━━━━━ EXERCISE DATA ━━━━━
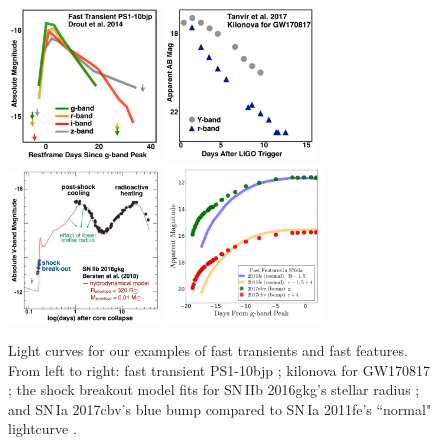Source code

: \documentclass[12pt, letterpaper]{article}
\begin{document}
\begin{center}
\begin{figure}[!h]
\includegraphics[width=4cm,height=4cm]{figures/fasttrans.pdf}
\includegraphics[width=4cm,height=4cm]{figures/Tanvir_fig2_remake.pdf}
\includegraphics[width=4cm,height=4cm]{figures/2016gkg.pdf}
\includegraphics[width=4.2cm,height=4.2cm]{figures/bluebump.png}
\caption{{\scriptsize Light curves for our examples of fast transients and fast features. From left to right: fast transient PS1-10bjp \citep{Drout2014}; kilonova for GW170817 \citep{Tanvir2017}; the shock breakout model fits for SN\,IIb 2016gkg's stellar radius \citep{Bersten2018}; and SN\,Ia 2017cbv's blue bump compared to SN\,Ia 2011fe's ``normal" lightcurve \citep{Hosseinzadeh2017,Graham2015}.}}
\end{figure}
\end{center}
\end{document}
━━━━━
### [WORK INSTRUCTIONS]
Find the lines above that include the string "figures" and copy them.

### [RESULT OF THIS TASK]
\includegraphics[width=4cm,height=4cm]{figures/fasttrans.pdf}
\includegraphics[width=4cm,height=4cm]{figures/Tanvir_fig2_remake.pdf}
\includegraphics[width=4cm,height=4cm]{figures/2016gkg.pdf}
\includegraphics[width=4.2cm,height=4.2cm]{figures/bluebump.png}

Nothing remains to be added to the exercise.